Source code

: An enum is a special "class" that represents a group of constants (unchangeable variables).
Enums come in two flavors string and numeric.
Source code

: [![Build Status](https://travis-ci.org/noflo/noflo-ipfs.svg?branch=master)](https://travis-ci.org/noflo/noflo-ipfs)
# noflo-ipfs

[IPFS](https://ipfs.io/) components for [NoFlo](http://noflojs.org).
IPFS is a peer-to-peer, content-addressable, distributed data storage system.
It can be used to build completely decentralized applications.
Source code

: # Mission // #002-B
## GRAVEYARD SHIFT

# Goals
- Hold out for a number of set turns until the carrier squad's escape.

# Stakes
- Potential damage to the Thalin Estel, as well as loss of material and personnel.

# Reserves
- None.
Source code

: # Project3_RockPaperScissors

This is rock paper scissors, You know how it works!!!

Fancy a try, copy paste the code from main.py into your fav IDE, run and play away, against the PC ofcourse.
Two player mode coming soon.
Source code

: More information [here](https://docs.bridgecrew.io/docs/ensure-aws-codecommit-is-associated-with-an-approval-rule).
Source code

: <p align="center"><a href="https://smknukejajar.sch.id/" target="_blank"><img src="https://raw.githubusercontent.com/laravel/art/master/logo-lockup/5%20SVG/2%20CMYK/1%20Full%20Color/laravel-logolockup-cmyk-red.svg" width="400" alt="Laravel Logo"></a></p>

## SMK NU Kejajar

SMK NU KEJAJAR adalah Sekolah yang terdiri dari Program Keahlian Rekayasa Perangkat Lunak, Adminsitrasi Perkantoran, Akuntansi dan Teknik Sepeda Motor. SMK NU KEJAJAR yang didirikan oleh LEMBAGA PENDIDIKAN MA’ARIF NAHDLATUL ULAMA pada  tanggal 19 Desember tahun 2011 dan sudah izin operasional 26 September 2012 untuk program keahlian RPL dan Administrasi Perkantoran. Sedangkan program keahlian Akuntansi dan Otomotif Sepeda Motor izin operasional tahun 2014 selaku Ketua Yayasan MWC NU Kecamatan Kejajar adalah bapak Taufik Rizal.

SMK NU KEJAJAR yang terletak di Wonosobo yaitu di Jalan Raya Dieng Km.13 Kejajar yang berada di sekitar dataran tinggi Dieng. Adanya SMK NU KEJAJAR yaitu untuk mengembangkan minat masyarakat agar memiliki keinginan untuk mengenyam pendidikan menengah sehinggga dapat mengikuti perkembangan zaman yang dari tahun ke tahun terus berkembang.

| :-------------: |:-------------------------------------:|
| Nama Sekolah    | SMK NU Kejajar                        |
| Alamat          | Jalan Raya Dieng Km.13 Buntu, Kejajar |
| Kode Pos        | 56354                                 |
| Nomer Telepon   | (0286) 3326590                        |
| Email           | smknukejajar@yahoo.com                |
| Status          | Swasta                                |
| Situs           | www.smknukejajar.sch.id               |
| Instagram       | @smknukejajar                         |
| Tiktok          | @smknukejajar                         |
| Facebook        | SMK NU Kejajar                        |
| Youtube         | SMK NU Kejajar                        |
-- -- --
Exercise description — Output the full listing above word for word.

Task answer —
Source code

: An enum is a special "class" that represents a group of constants (unchangeable variables).
Enums come in two flavors string and numeric.
Source code

: [![Build Status](https://travis-ci.org/noflo/noflo-ipfs.svg?branch=master)](https://travis-ci.org/noflo/noflo-ipfs)
# noflo-ipfs

[IPFS](https://ipfs.io/) components for [NoFlo](http://noflojs.org).
IPFS is a peer-to-peer, content-addressable, distributed data storage system.
It can be used to build completely decentralized applications.
Source code

: # Mission // #002-B
## GRAVEYARD SHIFT

# Goals
- Hold out for a number of set turns until the carrier squad's escape.

# Stakes
- Potential damage to the Thalin Estel, as well as loss of material and personnel.

# Reserves
- None.
Source code

: # Project3_RockPaperScissors

This is rock paper scissors, You know how it works!!!

Fancy a try, copy paste the code from main.py into your fav IDE, run and play away, against the PC ofcourse.
Two player mode coming soon.
Source code

: More information [here](https://docs.bridgecrew.io/docs/ensure-aws-codecommit-is-associated-with-an-approval-rule).
Source code

: <p align="center"><a href="https://smknukejajar.sch.id/" target="_blank"><img src="https://raw.githubusercontent.com/laravel/art/master/logo-lockup/5%20SVG/2%20CMYK/1%20Full%20Color/laravel-logolockup-cmyk-red.svg" width="400" alt="Laravel Logo"></a></p>

## SMK NU Kejajar

SMK NU KEJAJAR adalah Sekolah yang terdiri dari Program Keahlian Rekayasa Perangkat Lunak, Adminsitrasi Perkantoran, Akuntansi dan Teknik Sepeda Motor. SMK NU KEJAJAR yang didirikan oleh LEMBAGA PENDIDIKAN MA’ARIF NAHDLATUL ULAMA pada  tanggal 19 Desember tahun 2011 dan sudah izin operasional 26 September 2012 untuk program keahlian RPL dan Administrasi Perkantoran. Sedangkan program keahlian Akuntansi dan Otomotif Sepeda Motor izin operasional tahun 2014 selaku Ketua Yayasan MWC NU Kecamatan Kejajar adalah bapak Taufik Rizal.

SMK NU KEJAJAR yang terletak di Wonosobo yaitu di Jalan Raya Dieng Km.13 Kejajar yang berada di sekitar dataran tinggi Dieng. Adanya SMK NU KEJAJAR yaitu untuk mengembangkan minat masyarakat agar memiliki keinginan untuk mengenyam pendidikan menengah sehinggga dapat mengikuti perkembangan zaman yang dari tahun ke tahun terus berkembang.

| :-------------: |:-------------------------------------:|
| Nama Sekolah    | SMK NU Kejajar                        |
| Alamat          | Jalan Raya Dieng Km.13 Buntu, Kejajar |
| Kode Pos        | 56354                                 |
| Nomer Telepon   | (0286) 3326590                        |
| Email           | smknukejajar@yahoo.com                |
| Status          | Swasta                                |
| Situs           | www.smknukejajar.sch.id               |
| Instagram       | @smknukejajar                         |
| Tiktok          | @smknukejajar                         |
| Facebook        | SMK NU Kejajar                        |
| Youtube         | SMK NU Kejajar                        |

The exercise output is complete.